Künstliche Intelligenz in der Anwendung
Erwartungen in 2020
Einigen Themen in diesem Beitrag geschuldet, dachte ich zunächst an einen Rückblick Ende 2019. Da ich aber Rückblicke prinzipiell nicht mag, richtet dieser Beitrag den Blick dann auf 2020; allerdings starte ich mit einigen Gedanken, die aus Beobachtungen aus dem letzten Jahr basieren – Thematik ist Künstliche Intelligenz in der (öffentlichen) Debatte und der (realen) Anwendung.
Warum dieses etwas kompliziert formulierte Thema?
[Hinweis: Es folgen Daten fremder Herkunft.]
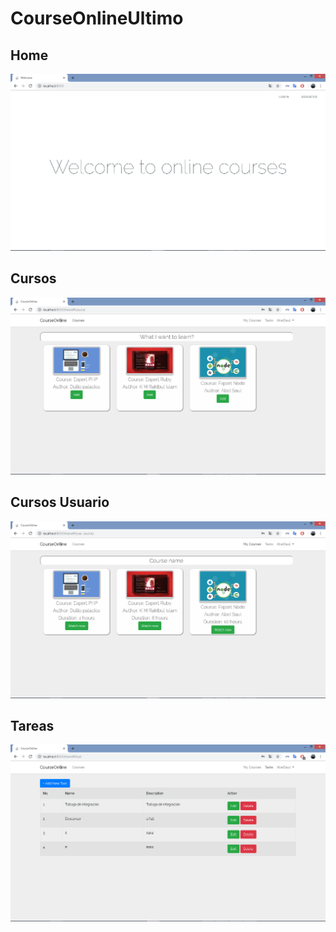 # CourseOnlineUltimo

## Home
![alt text](https://github.com/AbelSaul/CourseOnline/blob/master/MODULOS%20COURSE%20ONLINE/Home.png)


## Cursos

![alt text](https://github.com/AbelSaul/CourseOnline/blob/master/MODULOS%20COURSE%20ONLINE/Cursos.png)

## Cursos Usuario

![alt text](https://github.com/AbelSaul/CourseOnline/blob/master/MODULOS%20COURSE%20ONLINE/Cursos-Usuario.png)

## Tareas

![alt text](https://github.com/AbelSaul/CourseOnline/blob/master/MODULOS%20COURSE%20ONLINE/Tareas.png)
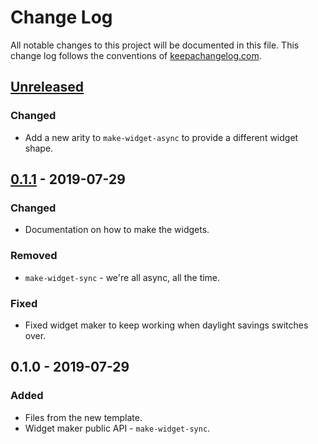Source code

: # Change Log
All notable changes to this project will be documented in this file. This change log follows the conventions of [keepachangelog.com](http://keepachangelog.com/).

## [Unreleased]
### Changed
- Add a new arity to `make-widget-async` to provide a different widget shape.

## [0.1.1] - 2019-07-29
### Changed
- Documentation on how to make the widgets.

### Removed
- `make-widget-sync` - we're all async, all the time.

### Fixed
- Fixed widget maker to keep working when daylight savings switches over.

## 0.1.0 - 2019-07-29
### Added
- Files from the new template.
- Widget maker public API - `make-widget-sync`.

[Unreleased]: https://github.com/your-name/doghub/compare/0.1.1...HEAD
[0.1.1]: https://github.com/your-name/doghub/compare/0.1.0...0.1.1

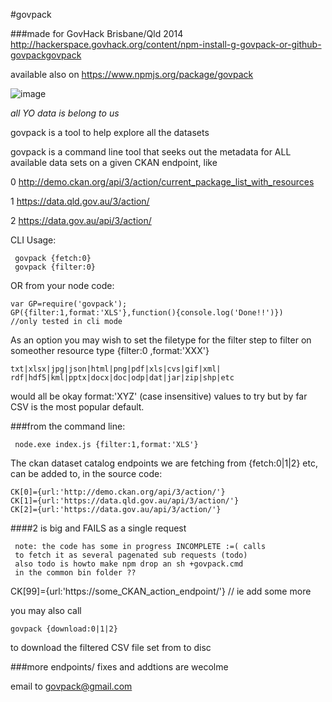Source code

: #govpack

###made for GovHack Brisbane/Qld 2014
http://hackerspace.govhack.org/content/npm-install-g-govpack-or-github-govpackgovpack

available also on
https://www.npmjs.org/package/govpack

![image](http://hackerspace.govhack.org/sites/default/files/field/image/Screenshot%20%2812%29.png)

*all YO data is belong to us*

govpack is a tool to help explore all the datasets

govpack is a command line tool that seeks out the metadata
for ALL available data sets on a given CKAN endpoint, like

0 http://demo.ckan.org/api/3/action/current_package_list_with_resources

1 https://data.qld.gov.au/3/action/

2 https://data.gov.au/api/3/action/

CLI Usage:

     govpack {fetch:0}
     govpack {filter:0}

OR from your node code: 

    var GP=require('govpack');
    GP({filter:1,format:'XLS'},function(){console.log('Done!!')})
    //only tested in cli mode  

As an option you may wish to set the filetype for the filter step 
to filter on someother resource type {filter:0 ,format:'XXX'}

    txt|xlsx|jpg|json|html|png|pdf|xls|cvs|gif|xml|
    rdf|hdf5|kml|pptx|docx|doc|odp|dat|jar|zip|shp|etc

would all be okay format:'XYZ' (case insensitive) values to try 
but by far CSV is the most popular default.

###from the command line:

     node.exe index.js {filter:1,format:'XLS'}

The ckan dataset catalog endpoints we are fetching from 
{fetch:0|1|2} etc, can be added to, in the source code:

    CK[0]={url:'http://demo.ckan.org/api/3/action/'}
    CK[1]={url:'https://data.qld.gov.au/api/3/action/'}
    CK[2]={url:'https://data.gov.au/api/3/action/'}    
####2 is big  and FAILS as a single request 

     note: the code has some in progress INCOMPLETE :=( calls 
     to fetch it as several pagenated sub requests (todo)
     also todo is howto make npm drop an sh +govpack.cmd
     in the common bin folder ??

    
CK[99]={url:'https://some_CKAN_action_endpoint/'} // ie add some more
  
you may also call

    govpack {download:0|1|2} 

to download the filtered CSV file set from to disc

###more endpoints/ fixes and addtions are wecolme

email to
govpack@gmail.com


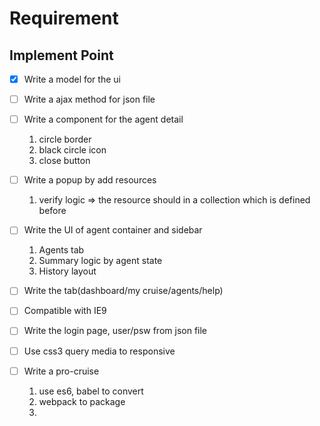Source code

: # Requirement

## Implement Point

- [x] Write a model for the ui
- [ ] Write a ajax method for json file
- [ ] Write a component for the agent detail
    1. circle border
    1. black circle icon
    1. close button

- [ ] Write a popup by add resources
    1. verify logic => the resource should in a collection which is defined before

- [ ] Write the UI of agent container and sidebar
    1. Agents tab
    2. Summary logic by agent state
    3. History layout

- [ ] Write the tab(dashboard/my cruise/agents/help)
- [ ] Compatible with IE9
- [ ] Write the login page, user/psw from json file
- [ ] Use css3 query media to responsive

- [ ] Write a pro-cruise
    1. use es6, babel to convert
    2. webpack to package
    3. 



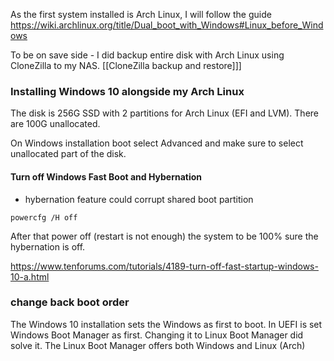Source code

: 
As the first system installed is Arch Linux, I will follow the guide https://wiki.archlinux.org/title/Dual_boot_with_Windows#Linux_before_Windows

To be on save side - I did backup entire disk with Arch Linux using CloneZilla to my NAS. [[CloneZilla backup and restore]]]



### Installing Windows 10 alongside my Arch Linux

The disk is 256G SSD with 2 partitions for Arch Linux (EFI and LVM). There are 100G unallocated.

On Windows installation boot select Advanced and make sure to select unallocated part of the disk.

#### Turn off Windows Fast Boot and Hybernation

- hybernation feature could corrupt shared boot partition

`powercfg /H off`

After that power off (restart is not enough) the system to be 100% sure the hybernation is off.

https://www.tenforums.com/tutorials/4189-turn-off-fast-startup-windows-10-a.html

### change back boot order

The Windows 10 installation sets the Windows as first to boot. In UEFI is set Windows Boot Manager as first. Changing it to Linux Boot Manager did solve it. The Linux Boot Manager offers both Windows and Linux (Arch)





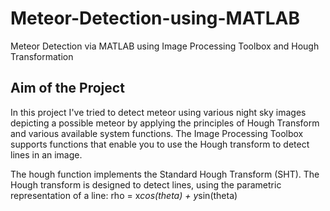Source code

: # Meteor-Detection-using-MATLAB
Meteor Detection via MATLAB using Image Processing Toolbox and Hough Transformation
## Aim of the Project
In this project I've tried to detect meteor using various night sky images depicting a possible meteor by applying the principles of Hough Transform and various available system functions.
The Image Processing Toolbox supports functions that enable you to use the Hough transform to detect lines in an image.

The hough function implements the Standard Hough Transform (SHT). The Hough transform is designed to detect lines, using the parametric representation of a line:
rho = x*cos(theta) + y*sin(theta)
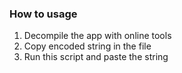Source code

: ### How to usage

1. Decompile the app with online tools
2. Copy encoded string in the file
3. Run this script and paste the string
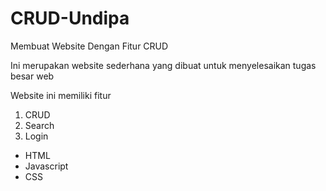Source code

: # CRUD-Undipa
Membuat Website Dengan Fitur CRUD

Ini merupakan website sederhana yang dibuat untuk menyelesaikan tugas besar web

Website ini memiliki fitur

1. CRUD
2. Search
3. Login 

<ul>
<li>HTML</li>
<li>Javascript</li>
<li>CSS</li>
</ul>
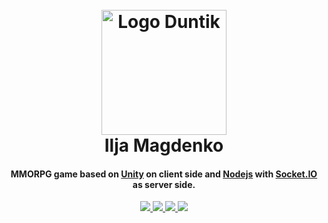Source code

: <h1 align="center">
  <br>
  <a href="https://github.com/duntik/MMORPG_api_unity"><img src="https://github.com/duntik/MMORPG_api_unity/blob/master/MMO-Server/img/logo.png" alt="Logo Duntik" width="200"></a>
  <br>
  Ilja Magdenko
  <br>
</h1>

<h4 align="center">MMORPG game based on <a href="https://unity3d.com/ru/" target="_blank">Unity</a> on client side and <a href="https://nodejs.org/en/" target="_blank">Nodejs</a> with <a href="https://socket.io" target="_blank">Socket.IO</a> as server side.</h4>



<p align="center">

  <a href="https://saythanks.io/to/duntik">
      <img src="https://img.shields.io/badge/Say%20Thanks-!-1EAEDB.svg">
  </a>

<a href="https://twitter.com/intent/tweet?text=Wow:&url=https%3A%2F%2Fgithub.com%2Fduntik%2FMMORPG_api_unity">
      <img src="https://img.shields.io/twitter/url/https/github.com/duntik/MMORPG_api_unity.svg?style=social">
  </a>

<a href="https://github.com/duntik/MMORPG_api_unity/issues">
      <img src="https://img.shields.io/github/issues/duntik/MMORPG_api_unity.svg">
  </a>

  <a href="https://github.com/duntik/MMORPG_api_unity">
      <img src="https://img.shields.io/badge/Unity-2017.3.1f1-yellowgreen.svg">
  </a>
</p>
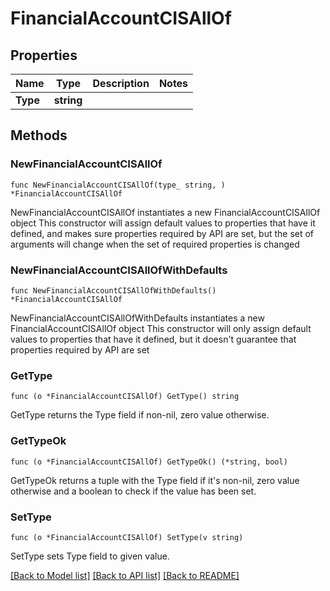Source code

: # FinancialAccountCISAllOf

## Properties

Name | Type | Description | Notes
------------ | ------------- | ------------- | -------------
**Type** | **string** |  | 

## Methods

### NewFinancialAccountCISAllOf

`func NewFinancialAccountCISAllOf(type_ string, ) *FinancialAccountCISAllOf`

NewFinancialAccountCISAllOf instantiates a new FinancialAccountCISAllOf object
This constructor will assign default values to properties that have it defined,
and makes sure properties required by API are set, but the set of arguments
will change when the set of required properties is changed

### NewFinancialAccountCISAllOfWithDefaults

`func NewFinancialAccountCISAllOfWithDefaults() *FinancialAccountCISAllOf`

NewFinancialAccountCISAllOfWithDefaults instantiates a new FinancialAccountCISAllOf object
This constructor will only assign default values to properties that have it defined,
but it doesn't guarantee that properties required by API are set

### GetType

`func (o *FinancialAccountCISAllOf) GetType() string`

GetType returns the Type field if non-nil, zero value otherwise.

### GetTypeOk

`func (o *FinancialAccountCISAllOf) GetTypeOk() (*string, bool)`

GetTypeOk returns a tuple with the Type field if it's non-nil, zero value otherwise
and a boolean to check if the value has been set.

### SetType

`func (o *FinancialAccountCISAllOf) SetType(v string)`

SetType sets Type field to given value.



[[Back to Model list]](../README.md#documentation-for-models) [[Back to API list]](../README.md#documentation-for-api-endpoints) [[Back to README]](../README.md)


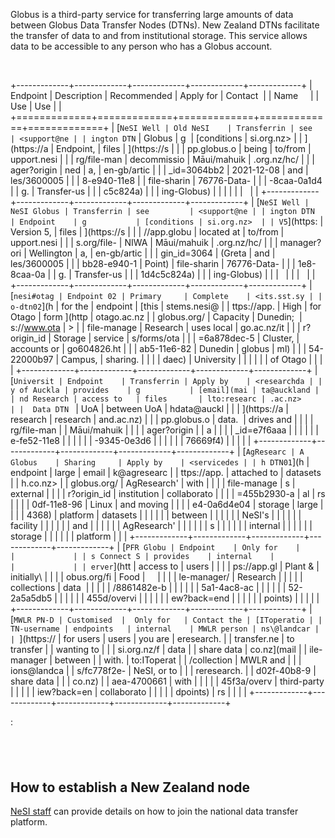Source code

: Globus is a third-party service for transferring large amounts of data
between Globus Data Transfer Nodes (DTNs). New Zealand DTNs facilitate
the transfer of data to and from institutional storage. This service
allows data to be accessible to any person who has a Globus account.

 

+-------------+-------------+-------------+-------------+-------------+
| Endpoint    | Description | Recommended | Apply for   | Contact     |
| Name        |             | Use         | Use         |             |
+=============+=============+=============+=============+=============+
| [`NeSI Well | Old NeSI    | Transferrin | see         | <support@ne |
| ington DTN` | Globus      | g           | [conditions | si.org.nz>  |
| ](https://a | Endpoint,   | files       | ](https://s |             |
| pp.globus.o | being       | to/from     | upport.nesi |             |
| rg/file-man | decommissio | Māui/mahuik | .org.nz/hc/ |             |
| ager?origin | ned         | a,          | en-gb/artic |             |
| _id=3064bb2 | 2021-12-08  | and         | les/3600005 |             |
| 8-e940-11e8 |             | file-sharin | 76776-Data- |             |
| -8caa-0a1d4 |             | g.          | Transfer-us |             |
| c5c824a)    |             |             | ing-Globus) |             |
|             |             |             |             |             |
+-------------+-------------+-------------+-------------+-------------+
| [`NeSI Well | NeSI Globus | Transferrin | see         | <support@ne |
| ington DTN  | Endpoint    | g           | [conditions | si.org.nz>  |
| V5`](https: | Version 5,  | files       | ](https://s |             |
| //app.globu | located at  | to/from     | upport.nesi |             |
| s.org/file- | NIWA        | Māui/mahuik | .org.nz/hc/ |             |
| manager?ori | Wellington  | a,          | en-gb/artic |             |
| gin_id=3064 | (Greta      | and         | les/3600005 |             |
| bb28-e940-1 | Point)      | file-sharin | 76776-Data- |             |
| 1e8-8caa-0a |             | g.          | Transfer-us |             |
| 1d4c5c824a) |             |             | ing-Globus) |             |
|             |             |             |             |             |
+-------------+-------------+-------------+-------------+-------------+
| [`nesi#otag | Endpoint 02 | Primary     | Complete    | <its.sst.sy |
| o-dtn02`](h | for the     | endpoint    | [this       | stems.nesi@ |
| ttps://app. | High        | for Otago   | form ](http | otago.ac.nz |
| globus.org/ | Capacity    | Dunedin;    | s://www.ota | >           |
| file-manage | Research    | uses local  | go.ac.nz/it |             |
| r?origin_id | Storage     | service     | s/forms/ota |             |
| =6a878dec-5 | Cluster,    | accounts or | go604826.ht |             |
| ab5-11e6-82 | Dunedin     | globus      | ml)         |             |
| 54-22000b97 | Campus,     | sharing.    |             |             |
| daec)       | University  |             |             |             |
|             | of Otago    |             |             |             |
+-------------+-------------+-------------+-------------+-------------+
| [`Universit | Endpoint    | Transferrin | Apply by    | <researchda |
| y of Auckla | provides    | g           | [email](mai | ta@auckland |
| nd Research | access to   | files       | lto:researc | .ac.nz>     |
|  Data DTN ` | UoA         | between UoA | hdata@auckl |             |
| ](https://a | research    | research    | and.ac.nz)  |             |
| pp.globus.o | data.       | drives and  |             |             |
| rg/file-man |             | Māui/mahuik |             |             |
| ager?origin |             | a           |             |             |
| _id=e7f6aaa |             |             |             |             |
| e-fe52-11e8 |             |             |             |             |
| -9345-0e3d6 |             |             |             |             |
| 76669f4)    |             |             |             |             |
+-------------+-------------+-------------+-------------+-------------+
| [`AgResearc | A Globus    | Sharing     | Apply by    | <servicedes |
| h DTN01`](h | endpoint    | large       | email       | k@agresearc |
| ttps://app. | attached to | datasets    |             | h.co.nz>    |
| globus.org/ | AgResearch' | with        |             |             |
| file-manage | s           | external    |             |             |
| r?origin_id | institution | collaborato |             |             |
| =455b2930-a | al          | rs          |             |             |
| 0df-11e8-96 | Linux       | and moving  |             |             |
| e4-0a6d4e04 | storage     | large       |             |             |
| 4368)       | platform    | datasets    |             |             |
|             |             | between     |             |             |
|             |             | NeSI's      |             |             |
|             |             | facility    |             |             |
|             |             | and         |             |             |
|             |             | AgResearch' |             |             |
|             |             | s           |             |             |
|             |             | internal    |             |             |
|             |             | storage     |             |             |
|             |             | platform    |             |             |
+-------------+-------------+-------------+-------------+-------------+
| [`PFR Globu | Endpoint    | Only for    |             |             |
| s Connect S | provides    | internal    |             |             |
| erver`](htt | access to   | users       |             |             |
| ps://app.gl | Plant &     | initially\  |             |             |
| obus.org/fi | Food        |             |             |             |
| le-manager/ | Research    |             |             |             |
| collections | data        |             |             |             |
| /8861482e-b |             |             |             |             |
| 5a1-4ac8-ac |             |             |             |             |
| 52-2a5a5db5 |             |             |             |             |
| 455d/overvi |             |             |             |             |
| ew?back=end |             |             |             |             |
| points)     |             |             |             |             |
+-------------+-------------+-------------+-------------+-------------+
| [`MWLR PN-D | Customised  |  Only for   | Contact the | [IToperatio |
| TN-username | endpoints   | internal    | MWLR person | ns\@landcar |
| `](https:// | for users   | users       | you are     | eresearch.  |
| transfer.ne | to transfer |             | wanting to  | <wbr></wbr> |
| si.org.nz/f | data        |             | share data  | co.nz](mail |
| ile-manager | between     |             | with.       | to:IToperat |
| /collection | MWLR and    |             |             | ions@landca |
| s/fc778f2e- | NeSI, or to |             |             | reresearch. |
| d02f-40b8-9 | share data  |             |             | co.nz)      |
| aea-4700661 | with        |             |             |             |
| 45f3a/overv | third-party |             |             |             |
| iew?back=en | collaborato |             |             |             |
| dpoints)    | rs          |             |             |             |
+-------------+-------------+-------------+-------------+-------------+

:  

##  

## How to establish a New Zealand node

[NeSI staff](mailto:support@nesi.org.nz) can provide details on how to
join the national data transfer platform. 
Weil in meiner Wahrnehmung eine zu große Diskrepanz zwischen diesen beiden Polen liegt und dies zunehmend ein unzutreffendes Bild der Künstlichen Intelligenz generiert.
Somit haben mich der Begriff Künstliche Intelligenz, die dazugehörenden Debatten und Tagungen, besonders aber die Anforderungen in der täglichen Arbeit bei der Digitalen (Business) Transformation dazu bewogen, hier meine Sicht auf die Dinge kurz zusammenzufassen und meine Erwartungen – oder sollte ich besser sagen: Wünsche - für 2020 zu formulieren.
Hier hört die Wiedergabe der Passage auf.